Gilead, Amgen Q4 Earnings & Weak Outlook Affect Biotech ETFs

The biotech sector stood out last year and the NASDAQ Biotechnology Index delivered a stellar 34% return for 2014.

Despite some temporary glitches and rough trading in between; encouraging industry trends, increasing merger and acquisition activities, several important product approvals and label expansions, ever-increasing health care spending and an aging population led the sector to easily outperform the broader U.S. equity markets (read: 3 Biotech ETF Winners from 2014's Best Performing Sector).

The strong performance continued into the New Year with most of the biotech ETFs trading in the green in the year-to-date frame. However, the industry has started to show some weakness lately. Unlike the third quarter wherein most of the well-known industry players easily managed to beat our estimates on both earnings and revenues, the fourth quarter saw some of them reporting mixed financial results.

Though the top players like Gilead (GILD) and Amgen (AMGN - Analyst Report) have reported strong results, a not-so-inspiring outlook by Gilead continued to hammer the company’s stock prices post earnings. Pricing war in the hepatitis C virus (HCV) market has led the company to guide revenues for 2015 lower than Street estimates (read: Gilead Falls on AbbVie and Express Scripts Deal: 3 Biotech ETFs to Watch).

Biotech Earnings in Focus

GILD Earnings in Focus 

The company reported solid fourth-quarter numbers as net income more than quadrupled to an adjusted $3.88 billion from $930 million in the year-ago quarter.  Adjusted earnings per share came in at $2.43, easily surpassing the Zacks Consensus Estimate of $2.27.  Revenues rose 134.3% to $7.31 billion topping our estimates of $6.69 billion.

Strong sales of the HCV drugs, Harvoni and Sovaldi, helped boost net profits, beating Wall Street forecasts. Sales of Sovaldi came in at $1.73 billion for the reported quarter, while sales of the improved combination drug – Harvoni – totaled $2.11 billion.

Gilead declared its first quarterly dividend of 43 cents, or $1.72 annually, which will be paid from the second quarter of 2015, pending approval. The company will also begin a $15 billion share repurchasing program to be completed within five years.

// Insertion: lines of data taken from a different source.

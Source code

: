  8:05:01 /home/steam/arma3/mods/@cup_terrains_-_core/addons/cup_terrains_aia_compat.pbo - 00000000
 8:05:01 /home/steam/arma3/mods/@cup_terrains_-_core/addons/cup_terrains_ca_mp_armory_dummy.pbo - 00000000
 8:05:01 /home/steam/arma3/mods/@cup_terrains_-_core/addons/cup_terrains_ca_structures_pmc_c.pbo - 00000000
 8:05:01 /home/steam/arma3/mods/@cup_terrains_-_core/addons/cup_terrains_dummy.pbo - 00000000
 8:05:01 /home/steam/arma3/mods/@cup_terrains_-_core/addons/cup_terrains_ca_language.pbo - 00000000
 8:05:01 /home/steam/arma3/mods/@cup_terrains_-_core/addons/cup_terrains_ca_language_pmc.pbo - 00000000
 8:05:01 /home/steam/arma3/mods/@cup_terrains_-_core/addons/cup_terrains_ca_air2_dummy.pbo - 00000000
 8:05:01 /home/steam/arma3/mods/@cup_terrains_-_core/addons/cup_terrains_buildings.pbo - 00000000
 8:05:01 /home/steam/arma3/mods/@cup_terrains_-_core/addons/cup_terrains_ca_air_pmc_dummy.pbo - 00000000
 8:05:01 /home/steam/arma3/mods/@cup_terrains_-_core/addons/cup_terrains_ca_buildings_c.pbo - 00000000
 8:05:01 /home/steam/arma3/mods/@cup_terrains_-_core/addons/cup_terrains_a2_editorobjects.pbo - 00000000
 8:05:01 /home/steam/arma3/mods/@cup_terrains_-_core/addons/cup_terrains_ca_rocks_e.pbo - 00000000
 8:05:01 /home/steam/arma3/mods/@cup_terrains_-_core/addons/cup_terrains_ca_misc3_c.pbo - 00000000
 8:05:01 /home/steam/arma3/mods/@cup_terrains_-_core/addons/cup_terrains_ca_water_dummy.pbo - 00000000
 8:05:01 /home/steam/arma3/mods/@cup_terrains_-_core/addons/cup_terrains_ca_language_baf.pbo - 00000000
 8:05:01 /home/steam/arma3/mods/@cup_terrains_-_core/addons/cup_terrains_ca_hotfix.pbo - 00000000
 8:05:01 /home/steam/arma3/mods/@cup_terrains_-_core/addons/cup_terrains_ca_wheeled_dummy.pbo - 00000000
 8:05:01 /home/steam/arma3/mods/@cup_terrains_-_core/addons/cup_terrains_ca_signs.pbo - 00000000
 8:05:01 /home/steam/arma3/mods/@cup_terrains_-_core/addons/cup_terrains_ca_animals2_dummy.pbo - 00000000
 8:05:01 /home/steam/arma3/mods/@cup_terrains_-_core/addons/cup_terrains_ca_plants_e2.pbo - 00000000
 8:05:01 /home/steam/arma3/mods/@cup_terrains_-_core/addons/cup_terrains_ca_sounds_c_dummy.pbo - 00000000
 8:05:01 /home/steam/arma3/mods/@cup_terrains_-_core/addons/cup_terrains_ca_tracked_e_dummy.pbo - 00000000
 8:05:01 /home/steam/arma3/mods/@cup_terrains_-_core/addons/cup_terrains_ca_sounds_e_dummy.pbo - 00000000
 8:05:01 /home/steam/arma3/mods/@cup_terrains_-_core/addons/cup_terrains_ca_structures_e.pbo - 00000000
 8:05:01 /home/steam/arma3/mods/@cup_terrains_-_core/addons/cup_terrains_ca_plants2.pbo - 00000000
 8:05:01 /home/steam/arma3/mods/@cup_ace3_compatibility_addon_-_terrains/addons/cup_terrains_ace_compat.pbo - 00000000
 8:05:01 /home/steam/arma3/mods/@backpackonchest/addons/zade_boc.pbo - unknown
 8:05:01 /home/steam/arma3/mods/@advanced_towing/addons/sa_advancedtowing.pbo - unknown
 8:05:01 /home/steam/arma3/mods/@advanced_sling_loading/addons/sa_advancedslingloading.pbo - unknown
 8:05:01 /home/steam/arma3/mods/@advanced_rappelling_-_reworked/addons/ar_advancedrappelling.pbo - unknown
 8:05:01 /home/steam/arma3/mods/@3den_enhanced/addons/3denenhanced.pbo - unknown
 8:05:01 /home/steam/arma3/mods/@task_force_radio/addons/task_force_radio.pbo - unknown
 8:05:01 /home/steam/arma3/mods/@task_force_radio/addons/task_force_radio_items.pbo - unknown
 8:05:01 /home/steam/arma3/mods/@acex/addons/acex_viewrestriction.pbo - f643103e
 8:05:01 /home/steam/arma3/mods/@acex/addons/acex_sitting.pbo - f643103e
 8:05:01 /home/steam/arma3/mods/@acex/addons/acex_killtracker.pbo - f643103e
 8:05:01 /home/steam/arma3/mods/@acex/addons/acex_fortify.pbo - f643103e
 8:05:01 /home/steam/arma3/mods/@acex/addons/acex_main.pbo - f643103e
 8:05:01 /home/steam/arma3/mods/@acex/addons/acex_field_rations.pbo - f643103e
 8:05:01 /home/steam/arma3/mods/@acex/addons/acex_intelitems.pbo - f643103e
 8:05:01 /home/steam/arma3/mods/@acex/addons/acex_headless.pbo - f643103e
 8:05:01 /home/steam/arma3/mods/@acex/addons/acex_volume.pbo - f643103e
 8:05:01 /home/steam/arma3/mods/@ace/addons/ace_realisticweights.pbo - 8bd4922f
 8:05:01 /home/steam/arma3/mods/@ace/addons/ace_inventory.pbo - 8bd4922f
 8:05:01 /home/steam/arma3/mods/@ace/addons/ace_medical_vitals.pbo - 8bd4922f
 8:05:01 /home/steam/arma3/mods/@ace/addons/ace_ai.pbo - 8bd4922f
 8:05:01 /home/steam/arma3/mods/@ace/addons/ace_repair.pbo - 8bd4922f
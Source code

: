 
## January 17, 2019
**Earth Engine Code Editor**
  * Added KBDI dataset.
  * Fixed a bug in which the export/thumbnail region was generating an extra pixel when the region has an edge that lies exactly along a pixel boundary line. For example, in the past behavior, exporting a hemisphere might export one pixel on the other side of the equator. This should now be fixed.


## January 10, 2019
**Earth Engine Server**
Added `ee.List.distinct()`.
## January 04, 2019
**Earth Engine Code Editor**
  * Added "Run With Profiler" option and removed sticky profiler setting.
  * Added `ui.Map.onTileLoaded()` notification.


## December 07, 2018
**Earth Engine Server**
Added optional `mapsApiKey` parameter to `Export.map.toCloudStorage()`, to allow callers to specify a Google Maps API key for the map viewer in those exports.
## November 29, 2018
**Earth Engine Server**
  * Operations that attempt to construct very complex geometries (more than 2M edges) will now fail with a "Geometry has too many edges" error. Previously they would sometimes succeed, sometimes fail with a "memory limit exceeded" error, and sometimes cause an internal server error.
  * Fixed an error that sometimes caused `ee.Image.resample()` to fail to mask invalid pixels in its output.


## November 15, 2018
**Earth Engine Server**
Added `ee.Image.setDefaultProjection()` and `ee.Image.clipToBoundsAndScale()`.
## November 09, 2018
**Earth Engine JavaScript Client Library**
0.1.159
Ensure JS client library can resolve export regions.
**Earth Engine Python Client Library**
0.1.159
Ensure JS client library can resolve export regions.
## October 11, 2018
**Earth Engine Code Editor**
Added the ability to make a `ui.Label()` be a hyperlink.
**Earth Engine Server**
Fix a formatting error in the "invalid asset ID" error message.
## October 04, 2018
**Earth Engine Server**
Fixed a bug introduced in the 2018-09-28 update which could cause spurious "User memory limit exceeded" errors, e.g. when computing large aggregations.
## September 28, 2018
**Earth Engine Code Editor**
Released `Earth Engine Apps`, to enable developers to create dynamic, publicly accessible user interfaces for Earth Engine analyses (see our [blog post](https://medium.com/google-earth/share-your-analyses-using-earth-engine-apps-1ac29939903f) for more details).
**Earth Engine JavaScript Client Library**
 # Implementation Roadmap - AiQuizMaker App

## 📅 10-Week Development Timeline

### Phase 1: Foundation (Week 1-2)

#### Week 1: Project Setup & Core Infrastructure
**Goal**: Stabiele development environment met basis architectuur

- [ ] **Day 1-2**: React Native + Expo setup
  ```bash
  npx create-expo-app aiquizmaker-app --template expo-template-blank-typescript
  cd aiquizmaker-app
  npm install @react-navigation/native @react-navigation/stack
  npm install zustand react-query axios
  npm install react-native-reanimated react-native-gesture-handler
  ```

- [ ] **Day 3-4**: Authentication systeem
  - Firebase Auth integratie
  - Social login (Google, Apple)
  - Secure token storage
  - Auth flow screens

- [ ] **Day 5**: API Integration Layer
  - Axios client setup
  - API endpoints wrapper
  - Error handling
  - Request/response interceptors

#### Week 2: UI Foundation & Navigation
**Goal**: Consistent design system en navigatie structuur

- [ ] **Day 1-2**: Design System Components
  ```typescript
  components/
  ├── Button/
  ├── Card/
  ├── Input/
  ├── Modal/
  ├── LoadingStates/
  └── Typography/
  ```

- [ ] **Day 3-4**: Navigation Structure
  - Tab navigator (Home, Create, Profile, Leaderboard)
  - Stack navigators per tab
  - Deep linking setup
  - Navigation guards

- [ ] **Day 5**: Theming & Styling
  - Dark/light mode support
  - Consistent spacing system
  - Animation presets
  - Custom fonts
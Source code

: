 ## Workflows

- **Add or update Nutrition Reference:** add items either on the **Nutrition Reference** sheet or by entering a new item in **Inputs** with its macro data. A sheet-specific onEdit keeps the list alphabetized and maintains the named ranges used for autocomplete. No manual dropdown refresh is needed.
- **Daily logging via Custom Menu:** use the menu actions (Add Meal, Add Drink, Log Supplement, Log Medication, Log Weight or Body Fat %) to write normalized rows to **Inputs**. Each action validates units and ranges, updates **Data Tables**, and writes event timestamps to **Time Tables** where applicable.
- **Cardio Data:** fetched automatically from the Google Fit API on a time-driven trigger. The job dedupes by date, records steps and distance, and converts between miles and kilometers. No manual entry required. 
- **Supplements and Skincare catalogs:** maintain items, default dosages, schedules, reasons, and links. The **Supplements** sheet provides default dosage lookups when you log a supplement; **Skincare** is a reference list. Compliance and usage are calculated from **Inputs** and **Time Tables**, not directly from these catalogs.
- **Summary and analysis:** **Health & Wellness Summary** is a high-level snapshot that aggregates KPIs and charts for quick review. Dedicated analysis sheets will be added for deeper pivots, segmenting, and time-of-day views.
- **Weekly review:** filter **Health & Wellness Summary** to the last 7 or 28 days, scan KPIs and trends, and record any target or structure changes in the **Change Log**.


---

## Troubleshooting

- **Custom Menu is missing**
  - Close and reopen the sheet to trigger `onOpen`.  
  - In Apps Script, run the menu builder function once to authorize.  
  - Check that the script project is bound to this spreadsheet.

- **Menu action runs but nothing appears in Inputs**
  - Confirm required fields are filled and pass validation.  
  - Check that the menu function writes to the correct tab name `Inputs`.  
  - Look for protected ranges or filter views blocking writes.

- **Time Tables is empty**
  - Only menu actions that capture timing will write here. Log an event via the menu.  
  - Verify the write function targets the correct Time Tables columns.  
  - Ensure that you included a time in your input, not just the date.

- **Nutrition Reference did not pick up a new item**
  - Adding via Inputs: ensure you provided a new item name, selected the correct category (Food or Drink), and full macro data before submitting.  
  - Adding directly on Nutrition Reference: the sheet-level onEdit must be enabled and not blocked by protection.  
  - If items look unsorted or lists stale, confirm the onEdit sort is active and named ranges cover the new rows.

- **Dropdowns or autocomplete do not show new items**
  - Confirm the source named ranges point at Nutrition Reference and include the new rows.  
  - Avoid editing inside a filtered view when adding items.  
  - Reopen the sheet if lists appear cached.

However, the company said it plans to offer steeper-than-expected discounts on its HCV drugs to health insurers and other group payers which made investors jittery. The high costs of Sovaldi and Harvoni have intensified competition with AbbVie Inc (ABBV) and its much cheaper HCV treatment Viekira Pak in the market. The discounts Gilead plans to offer this year will hurt its top line, leading to a sales estimate of $26 billion to $27 billion from the company for 2015, below the average Wall Street estimate of $28.6 billion.